The current building is a low 1960s pebble dash originally built with one classroom/dining hall, toilets, office and kitchen with another classroom added since. Centrally located on a hill high above the Oban ferry slipway, the children are collected from here and there in a bright yellow school bus, all wearing masks of course at the moment. From the playground there is an amazing view across the sea loch to the mainland, especially stunning in bright winter sunshine when there is snow on the distant mountain tops.

Historically, education has seemed to be highly valued on the island even before the 1872 Education Act with its compulsory attendance for all those between five and 14.

The population size fluctuated and over the years there were schools at various locations serving the scattered townships. By the 1870s there were two public schools at Baligarve towards the north and Baligrundle further south. It was the remaining Baligarve children who made the trip to the new school at Achnacroish.

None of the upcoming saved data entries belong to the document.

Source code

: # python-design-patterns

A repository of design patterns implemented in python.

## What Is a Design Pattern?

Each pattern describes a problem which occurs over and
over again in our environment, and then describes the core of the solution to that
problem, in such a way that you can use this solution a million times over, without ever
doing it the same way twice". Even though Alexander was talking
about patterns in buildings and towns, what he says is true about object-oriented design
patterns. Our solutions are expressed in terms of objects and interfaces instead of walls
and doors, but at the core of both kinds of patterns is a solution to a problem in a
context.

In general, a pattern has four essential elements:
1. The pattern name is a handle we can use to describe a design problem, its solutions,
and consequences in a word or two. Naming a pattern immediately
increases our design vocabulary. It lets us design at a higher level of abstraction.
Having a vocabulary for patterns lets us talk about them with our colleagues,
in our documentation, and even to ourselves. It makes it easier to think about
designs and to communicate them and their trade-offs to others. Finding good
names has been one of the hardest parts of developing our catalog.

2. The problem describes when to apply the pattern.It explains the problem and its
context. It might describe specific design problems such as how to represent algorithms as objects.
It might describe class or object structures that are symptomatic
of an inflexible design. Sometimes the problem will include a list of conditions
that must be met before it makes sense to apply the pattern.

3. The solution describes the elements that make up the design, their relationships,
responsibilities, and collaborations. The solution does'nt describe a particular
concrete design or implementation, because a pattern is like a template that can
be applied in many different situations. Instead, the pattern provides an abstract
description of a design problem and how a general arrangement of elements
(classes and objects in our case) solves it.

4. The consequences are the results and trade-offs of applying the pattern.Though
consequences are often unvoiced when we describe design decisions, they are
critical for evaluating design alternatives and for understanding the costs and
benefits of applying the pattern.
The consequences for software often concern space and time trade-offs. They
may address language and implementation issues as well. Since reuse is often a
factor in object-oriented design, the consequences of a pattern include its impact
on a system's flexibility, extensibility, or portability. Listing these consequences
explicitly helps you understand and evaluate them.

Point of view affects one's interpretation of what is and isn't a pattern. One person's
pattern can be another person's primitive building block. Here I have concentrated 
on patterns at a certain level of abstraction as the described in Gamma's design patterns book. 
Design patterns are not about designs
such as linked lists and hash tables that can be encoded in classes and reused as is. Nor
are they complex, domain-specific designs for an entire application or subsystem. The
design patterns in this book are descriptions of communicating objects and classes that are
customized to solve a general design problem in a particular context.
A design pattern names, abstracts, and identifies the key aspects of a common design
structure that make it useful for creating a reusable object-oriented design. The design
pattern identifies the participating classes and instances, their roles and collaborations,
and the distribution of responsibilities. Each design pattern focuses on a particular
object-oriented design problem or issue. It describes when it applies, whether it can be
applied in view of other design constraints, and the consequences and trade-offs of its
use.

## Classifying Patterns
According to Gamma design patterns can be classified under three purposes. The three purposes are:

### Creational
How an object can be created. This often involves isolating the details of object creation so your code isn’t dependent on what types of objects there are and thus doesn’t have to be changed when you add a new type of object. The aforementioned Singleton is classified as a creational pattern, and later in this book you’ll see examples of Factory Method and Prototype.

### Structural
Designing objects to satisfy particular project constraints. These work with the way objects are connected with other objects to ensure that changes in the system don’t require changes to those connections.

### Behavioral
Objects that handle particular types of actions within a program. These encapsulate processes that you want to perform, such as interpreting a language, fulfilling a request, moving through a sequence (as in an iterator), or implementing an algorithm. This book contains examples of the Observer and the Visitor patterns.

Walking as I do with my dog every day, one of my favourite walks is down by the Balnagowan loch. I was long perplexed by a little detached stone building almost opposite the old steading at Killandrist near the current heritage centre. It is a little bigger than one of those garages you get on suburban housing estates where you can only just squeeze in a modern car and remarkably well-preserved. I was astonished to discover it had been a school house. Passing by, it’s hard to visualise the rows of pupil 
desks and the schoolmaster out in front with perhaps a stove for winter warmth. The present island school seems vast by comparison.

Alexander Carmichael is typically shown in photographs looking stern with a long white beard and wild hair, and it’s very difficult to imagine him sitting quietly at one of those desks listening attentively to the teacher, but after attendance at the little Killandrist school he went on to study at Greenock Academy and then in Edinburgh. 

As an exciseman in the late 19th century he journeyed around the Highlands and west coast islands and on his travels collected the native songs, prayers and blessings previously only passed on by oral tradition. His extensive collection was finally published over many years in the six volumes of the Carmina Gadelica.